▶ _Required action_: Set down exactly the lines of the listing below that begin at the one containing "## [さ行](securities-terms?id=さ行)" and end at the last line, both included.

▶ _Extracted records_:
※
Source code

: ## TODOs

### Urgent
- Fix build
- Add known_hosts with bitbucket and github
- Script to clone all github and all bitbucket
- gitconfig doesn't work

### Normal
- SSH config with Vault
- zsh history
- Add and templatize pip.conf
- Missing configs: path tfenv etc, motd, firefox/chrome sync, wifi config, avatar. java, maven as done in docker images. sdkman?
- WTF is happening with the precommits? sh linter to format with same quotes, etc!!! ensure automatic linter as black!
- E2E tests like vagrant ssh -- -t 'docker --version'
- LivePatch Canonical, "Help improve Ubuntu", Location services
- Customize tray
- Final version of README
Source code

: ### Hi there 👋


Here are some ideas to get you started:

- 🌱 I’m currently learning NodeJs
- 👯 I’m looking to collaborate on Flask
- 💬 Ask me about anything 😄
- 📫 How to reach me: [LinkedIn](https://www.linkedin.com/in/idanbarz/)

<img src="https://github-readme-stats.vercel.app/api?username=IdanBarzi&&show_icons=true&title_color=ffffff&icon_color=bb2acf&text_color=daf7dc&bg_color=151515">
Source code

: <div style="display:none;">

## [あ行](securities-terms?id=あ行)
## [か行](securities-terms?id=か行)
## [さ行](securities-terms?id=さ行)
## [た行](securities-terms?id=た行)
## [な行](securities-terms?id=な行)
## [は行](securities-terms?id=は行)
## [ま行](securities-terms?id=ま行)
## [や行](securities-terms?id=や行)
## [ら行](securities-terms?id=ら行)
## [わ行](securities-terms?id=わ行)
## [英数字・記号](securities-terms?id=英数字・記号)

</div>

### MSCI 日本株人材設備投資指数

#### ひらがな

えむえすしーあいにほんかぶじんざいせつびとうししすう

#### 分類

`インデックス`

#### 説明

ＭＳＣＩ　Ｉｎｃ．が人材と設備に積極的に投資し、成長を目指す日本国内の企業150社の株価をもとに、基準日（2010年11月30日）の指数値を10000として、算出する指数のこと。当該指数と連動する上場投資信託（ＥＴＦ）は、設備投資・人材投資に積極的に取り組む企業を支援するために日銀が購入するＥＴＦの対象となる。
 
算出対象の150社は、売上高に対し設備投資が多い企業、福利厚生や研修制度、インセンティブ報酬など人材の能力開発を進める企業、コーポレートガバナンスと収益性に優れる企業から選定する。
※
▶ _Solution to the problem_:
## [さ行](securities-terms?id=さ行)
## [た行](securities-terms?id=た行)
## [な行](securities-terms?id=な行)
## [は行](securities-terms?id=は行)
## [ま行](securities-terms?id=ま行)
## [や行](securities-terms?id=や行)
## [ら行](securities-terms?id=ら行)
## [わ行](securities-terms?id=わ行)
## [英数字・記号](securities-terms?id=英数字・記号)

</div>

### MSCI 日本株人材設備投資指数

#### ひらがな

えむえすしーあいにほんかぶじんざいせつびとうししすう

#### 分類

`インデックス`

#### 説明

ＭＳＣＩ　Ｉｎｃ．が人材と設備に積極的に投資し、成長を目指す日本国内の企業150社の株価をもとに、基準日（2010年11月30日）の指数値を10000として、算出する指数のこと。当該指数と連動する上場投資信託（ＥＴＦ）は、設備投資・人材投資に積極的に取り組む企業を支援するために日銀が購入するＥＴＦの対象となる。
 
算出対象の150社は、売上高に対し設備投資が多い企業、福利厚生や研修制度、インセンティブ報酬など人材の能力開発を進める企業、コーポレートガバナンスと収益性に優れる企業から選定する。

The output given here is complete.